10

— Только плебеи считают за счастье: лежать вверх задницей и ничего не делать, — сказал Жора Апрятин. Как всегда по утрам, он вел воспитующий диалог с завхозом Васькой по кличке Феникс.

— А разве я не плебей? Плебей и есть, — смиренно ответил тот.

— Ты работаешь в Арктике. В Арктике нет плебеев.

— А шурфы, по-вашему, кто долбает? Князи, что ли, на канавах корячатся?

— Это люди… повышенной активности, Феникс. Им тесно среди плебейства, и они попали сюда. Плебеи, Феникс, живут в городах.

— На завтрак жрут бифштексы и ездют на такси, — радостно подхватил Васька. — А кто же тогда на заводах? Которые в городах?

— На заводах рабочий класс! — Жора глянул на Ваську. Тот понял, почесал бороденку и уже другим тоном спросил:

— Тушенку, спички, курево. Еще что?

Но Жора Апрятин ничего ему не ответил. Он протирал масляной тряпочкой револьвер. Всегда по утрам Жора чистил оружие, как будто собирался в некий хунхузский набег. «Оружие должно быть в порядке», — туманно объяснял он.

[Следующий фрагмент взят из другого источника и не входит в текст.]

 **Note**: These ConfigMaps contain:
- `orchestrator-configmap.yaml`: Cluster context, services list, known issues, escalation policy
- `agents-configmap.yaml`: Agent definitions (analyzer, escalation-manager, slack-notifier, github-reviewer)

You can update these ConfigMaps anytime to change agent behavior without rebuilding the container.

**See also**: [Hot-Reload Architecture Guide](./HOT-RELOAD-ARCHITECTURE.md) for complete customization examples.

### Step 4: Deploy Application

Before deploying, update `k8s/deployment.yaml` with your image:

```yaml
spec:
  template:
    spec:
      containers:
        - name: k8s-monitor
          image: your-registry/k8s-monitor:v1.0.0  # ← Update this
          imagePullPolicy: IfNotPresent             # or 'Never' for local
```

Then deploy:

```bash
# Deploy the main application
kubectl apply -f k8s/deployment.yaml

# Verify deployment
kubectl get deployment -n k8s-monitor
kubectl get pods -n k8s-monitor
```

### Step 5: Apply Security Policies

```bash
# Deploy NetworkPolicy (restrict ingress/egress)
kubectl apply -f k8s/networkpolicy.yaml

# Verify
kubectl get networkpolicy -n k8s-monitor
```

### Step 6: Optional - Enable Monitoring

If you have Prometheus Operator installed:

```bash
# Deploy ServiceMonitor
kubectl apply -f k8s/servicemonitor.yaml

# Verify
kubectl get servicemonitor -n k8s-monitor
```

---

Васька со вздохом пошел на склад. Канавщики на гряде Пырканая уже неделю сидели на одной манной каше. Для остроты вкуса они ели ее с диким луком. Но за продуктами на базу никто идти не хотел: канавщики выбивали рубль сдельщиной, а через скорое время должна поплыть мерзлота. В этом году из-за жары раньше, чем обычно. Когда плывет мерзлота, какая к чертям прогрессивка? Апрятин обещал, что пришлет с продуктами Феникса. Канавщики кровожадно развеселились. Васька изменил клану ломика и взрывчатки, смылся на легкую должность завхоза.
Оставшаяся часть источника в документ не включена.